:: ASSIGNMENT ::
Report back each line of the data that contains the word "texttt".

:: DATA SHOWN ::
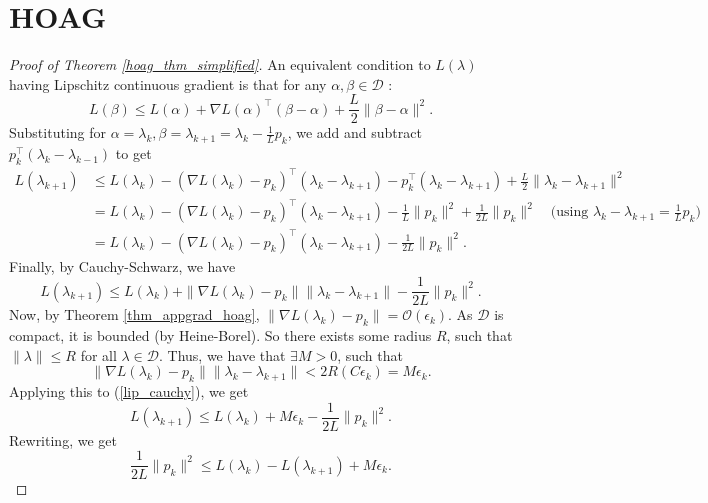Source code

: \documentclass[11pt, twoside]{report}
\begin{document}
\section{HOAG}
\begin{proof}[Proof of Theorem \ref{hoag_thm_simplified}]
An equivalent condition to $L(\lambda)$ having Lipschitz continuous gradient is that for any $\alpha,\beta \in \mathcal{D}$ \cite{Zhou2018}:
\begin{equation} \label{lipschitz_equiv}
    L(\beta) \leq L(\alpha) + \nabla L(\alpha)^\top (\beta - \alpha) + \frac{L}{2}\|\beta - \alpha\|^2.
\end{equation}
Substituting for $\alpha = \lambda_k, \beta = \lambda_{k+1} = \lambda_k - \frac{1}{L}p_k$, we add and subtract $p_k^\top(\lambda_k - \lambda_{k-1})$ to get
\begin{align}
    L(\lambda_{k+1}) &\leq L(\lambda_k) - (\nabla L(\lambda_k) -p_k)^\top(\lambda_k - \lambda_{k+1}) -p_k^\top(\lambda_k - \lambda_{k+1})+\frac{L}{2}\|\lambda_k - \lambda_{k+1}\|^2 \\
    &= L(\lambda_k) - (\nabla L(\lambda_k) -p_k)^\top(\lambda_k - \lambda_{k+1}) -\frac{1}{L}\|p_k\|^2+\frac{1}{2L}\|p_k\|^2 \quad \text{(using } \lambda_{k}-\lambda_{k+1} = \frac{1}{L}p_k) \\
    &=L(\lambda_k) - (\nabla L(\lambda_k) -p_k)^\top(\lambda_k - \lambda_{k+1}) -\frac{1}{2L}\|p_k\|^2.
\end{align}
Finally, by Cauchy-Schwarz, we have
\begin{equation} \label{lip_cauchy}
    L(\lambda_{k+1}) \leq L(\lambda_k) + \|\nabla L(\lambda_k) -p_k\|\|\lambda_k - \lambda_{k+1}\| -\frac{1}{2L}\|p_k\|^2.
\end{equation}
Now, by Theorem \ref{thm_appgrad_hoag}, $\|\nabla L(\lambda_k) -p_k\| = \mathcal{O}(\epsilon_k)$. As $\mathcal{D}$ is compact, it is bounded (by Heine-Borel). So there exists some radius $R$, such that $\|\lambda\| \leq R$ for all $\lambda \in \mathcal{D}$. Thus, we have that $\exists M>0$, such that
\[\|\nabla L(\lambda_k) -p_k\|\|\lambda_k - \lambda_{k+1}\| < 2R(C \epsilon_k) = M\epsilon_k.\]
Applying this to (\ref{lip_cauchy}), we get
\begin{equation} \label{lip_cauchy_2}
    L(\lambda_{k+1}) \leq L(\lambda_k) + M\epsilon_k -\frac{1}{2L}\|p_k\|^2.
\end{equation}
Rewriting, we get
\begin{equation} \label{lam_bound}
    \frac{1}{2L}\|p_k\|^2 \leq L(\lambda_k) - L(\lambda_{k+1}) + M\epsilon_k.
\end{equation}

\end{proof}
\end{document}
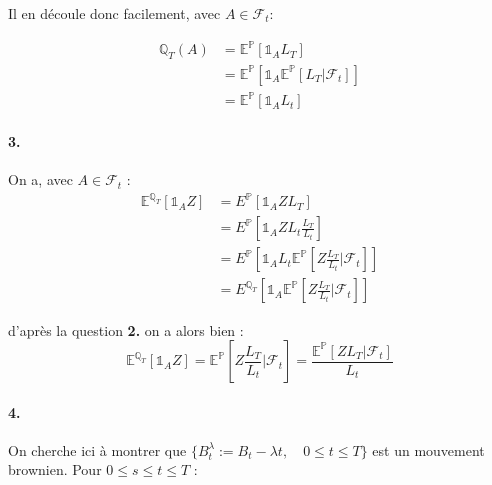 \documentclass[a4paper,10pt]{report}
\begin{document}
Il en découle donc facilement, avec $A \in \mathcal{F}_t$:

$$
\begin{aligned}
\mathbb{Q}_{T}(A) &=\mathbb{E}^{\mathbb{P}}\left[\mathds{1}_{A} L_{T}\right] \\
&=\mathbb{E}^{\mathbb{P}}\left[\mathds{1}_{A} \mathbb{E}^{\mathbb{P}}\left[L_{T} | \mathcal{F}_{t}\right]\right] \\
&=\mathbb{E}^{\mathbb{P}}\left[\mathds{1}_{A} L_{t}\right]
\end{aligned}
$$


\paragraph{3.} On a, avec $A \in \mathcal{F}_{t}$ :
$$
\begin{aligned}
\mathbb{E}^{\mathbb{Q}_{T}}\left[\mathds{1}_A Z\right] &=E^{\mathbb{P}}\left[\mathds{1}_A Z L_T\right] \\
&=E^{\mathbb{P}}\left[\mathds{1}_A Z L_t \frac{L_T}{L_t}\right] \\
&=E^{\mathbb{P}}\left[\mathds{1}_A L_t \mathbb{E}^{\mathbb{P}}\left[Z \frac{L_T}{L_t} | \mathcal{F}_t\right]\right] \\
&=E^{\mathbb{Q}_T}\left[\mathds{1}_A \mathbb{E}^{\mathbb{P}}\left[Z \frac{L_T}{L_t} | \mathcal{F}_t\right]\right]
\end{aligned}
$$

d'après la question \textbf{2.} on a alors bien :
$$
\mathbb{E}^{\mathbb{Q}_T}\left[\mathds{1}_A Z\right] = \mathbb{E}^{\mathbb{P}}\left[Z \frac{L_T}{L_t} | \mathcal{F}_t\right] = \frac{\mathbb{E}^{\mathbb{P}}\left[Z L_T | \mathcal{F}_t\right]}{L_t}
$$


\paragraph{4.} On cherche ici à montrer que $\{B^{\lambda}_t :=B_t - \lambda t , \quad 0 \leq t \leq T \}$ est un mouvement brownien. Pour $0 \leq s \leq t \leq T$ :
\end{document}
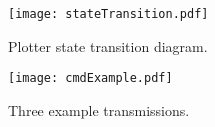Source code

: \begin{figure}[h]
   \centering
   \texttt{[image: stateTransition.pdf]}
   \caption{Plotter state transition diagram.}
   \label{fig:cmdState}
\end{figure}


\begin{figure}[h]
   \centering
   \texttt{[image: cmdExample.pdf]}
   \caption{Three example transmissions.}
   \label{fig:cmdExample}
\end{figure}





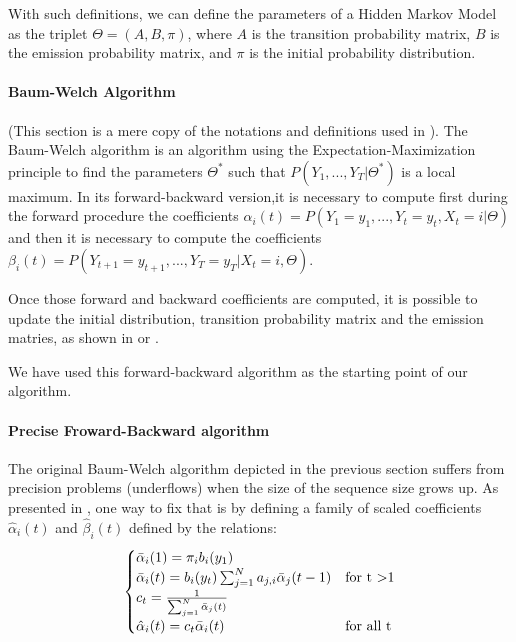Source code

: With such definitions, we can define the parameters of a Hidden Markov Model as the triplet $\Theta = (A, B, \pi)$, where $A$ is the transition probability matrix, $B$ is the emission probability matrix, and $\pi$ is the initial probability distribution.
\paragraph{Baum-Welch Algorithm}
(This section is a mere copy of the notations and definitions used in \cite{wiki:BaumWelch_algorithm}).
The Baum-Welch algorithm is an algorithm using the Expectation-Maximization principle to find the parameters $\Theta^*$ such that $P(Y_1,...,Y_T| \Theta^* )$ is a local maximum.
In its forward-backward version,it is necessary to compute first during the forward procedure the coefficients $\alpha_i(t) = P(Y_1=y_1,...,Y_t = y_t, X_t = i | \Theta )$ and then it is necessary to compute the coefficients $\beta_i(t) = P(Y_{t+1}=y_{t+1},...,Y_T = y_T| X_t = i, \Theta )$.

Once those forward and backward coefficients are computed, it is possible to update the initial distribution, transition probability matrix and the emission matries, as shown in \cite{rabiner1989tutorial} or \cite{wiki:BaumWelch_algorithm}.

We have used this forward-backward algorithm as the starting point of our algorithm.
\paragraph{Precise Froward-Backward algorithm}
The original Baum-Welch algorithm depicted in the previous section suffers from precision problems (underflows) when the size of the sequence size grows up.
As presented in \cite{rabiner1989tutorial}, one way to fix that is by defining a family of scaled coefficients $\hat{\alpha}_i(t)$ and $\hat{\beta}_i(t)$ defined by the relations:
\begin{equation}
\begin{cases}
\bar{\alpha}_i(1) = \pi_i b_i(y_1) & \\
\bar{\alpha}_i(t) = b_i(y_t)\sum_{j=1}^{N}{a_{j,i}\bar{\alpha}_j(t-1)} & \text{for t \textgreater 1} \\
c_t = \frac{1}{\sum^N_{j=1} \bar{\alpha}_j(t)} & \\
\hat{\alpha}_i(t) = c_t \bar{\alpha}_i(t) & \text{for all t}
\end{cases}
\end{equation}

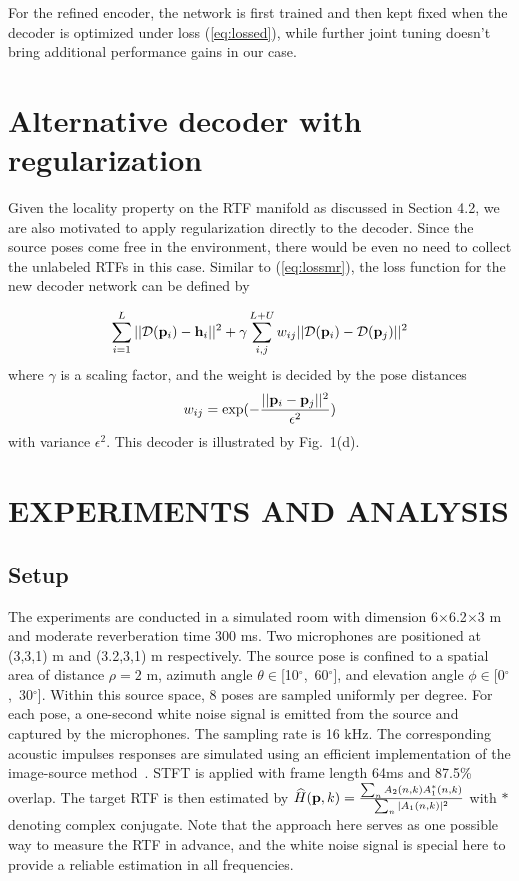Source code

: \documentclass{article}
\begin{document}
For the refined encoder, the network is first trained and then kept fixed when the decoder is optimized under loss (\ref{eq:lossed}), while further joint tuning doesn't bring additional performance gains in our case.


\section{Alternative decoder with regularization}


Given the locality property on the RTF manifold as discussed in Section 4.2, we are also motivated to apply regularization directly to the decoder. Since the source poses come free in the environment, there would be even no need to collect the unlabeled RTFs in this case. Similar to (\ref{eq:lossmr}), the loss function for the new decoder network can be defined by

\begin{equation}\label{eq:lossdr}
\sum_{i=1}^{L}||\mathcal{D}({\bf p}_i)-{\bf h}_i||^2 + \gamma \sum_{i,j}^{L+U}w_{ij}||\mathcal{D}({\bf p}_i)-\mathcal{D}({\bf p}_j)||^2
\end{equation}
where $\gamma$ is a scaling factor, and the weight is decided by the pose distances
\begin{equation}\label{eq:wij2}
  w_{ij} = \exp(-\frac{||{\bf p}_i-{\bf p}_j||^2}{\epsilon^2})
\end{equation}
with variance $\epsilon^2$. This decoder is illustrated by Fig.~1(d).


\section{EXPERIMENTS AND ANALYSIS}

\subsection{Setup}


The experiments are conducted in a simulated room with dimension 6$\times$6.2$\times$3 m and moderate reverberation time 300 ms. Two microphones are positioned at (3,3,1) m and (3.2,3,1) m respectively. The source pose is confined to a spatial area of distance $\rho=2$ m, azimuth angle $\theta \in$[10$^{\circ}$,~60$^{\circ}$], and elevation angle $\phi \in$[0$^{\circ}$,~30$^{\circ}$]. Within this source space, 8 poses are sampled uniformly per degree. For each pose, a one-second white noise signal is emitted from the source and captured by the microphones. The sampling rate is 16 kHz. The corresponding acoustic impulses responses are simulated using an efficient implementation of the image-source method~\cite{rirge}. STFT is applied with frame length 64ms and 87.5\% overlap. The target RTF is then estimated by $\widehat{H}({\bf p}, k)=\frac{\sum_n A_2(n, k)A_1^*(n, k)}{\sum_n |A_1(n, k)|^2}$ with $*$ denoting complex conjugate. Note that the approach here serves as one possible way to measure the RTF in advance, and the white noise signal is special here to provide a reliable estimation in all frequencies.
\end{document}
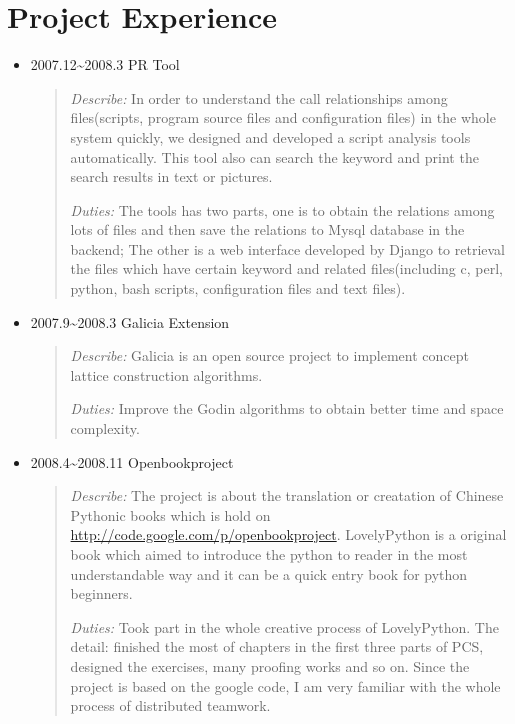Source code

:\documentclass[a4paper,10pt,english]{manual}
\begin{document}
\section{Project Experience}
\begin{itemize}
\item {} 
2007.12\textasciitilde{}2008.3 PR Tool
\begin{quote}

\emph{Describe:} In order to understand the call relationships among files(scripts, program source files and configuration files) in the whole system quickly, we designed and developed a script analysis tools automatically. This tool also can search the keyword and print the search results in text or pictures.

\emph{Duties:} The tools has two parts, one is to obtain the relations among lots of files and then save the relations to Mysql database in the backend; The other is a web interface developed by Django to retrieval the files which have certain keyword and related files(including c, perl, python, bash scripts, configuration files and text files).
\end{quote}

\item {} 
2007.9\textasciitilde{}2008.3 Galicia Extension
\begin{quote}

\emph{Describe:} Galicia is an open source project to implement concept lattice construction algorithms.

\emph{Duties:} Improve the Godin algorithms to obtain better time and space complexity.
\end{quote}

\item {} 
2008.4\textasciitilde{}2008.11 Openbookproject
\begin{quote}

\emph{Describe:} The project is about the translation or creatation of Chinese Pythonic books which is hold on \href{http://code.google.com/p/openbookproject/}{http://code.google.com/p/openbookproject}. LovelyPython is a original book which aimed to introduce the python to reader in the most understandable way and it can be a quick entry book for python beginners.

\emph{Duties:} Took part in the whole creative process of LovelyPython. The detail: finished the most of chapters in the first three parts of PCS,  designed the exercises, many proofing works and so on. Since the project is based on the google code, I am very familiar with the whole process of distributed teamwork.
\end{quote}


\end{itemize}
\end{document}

:: WRITTEN ANSWER ::
   \texttt{[image: stateTransition.pdf]}
   \texttt{[image: cmdExample.pdf]}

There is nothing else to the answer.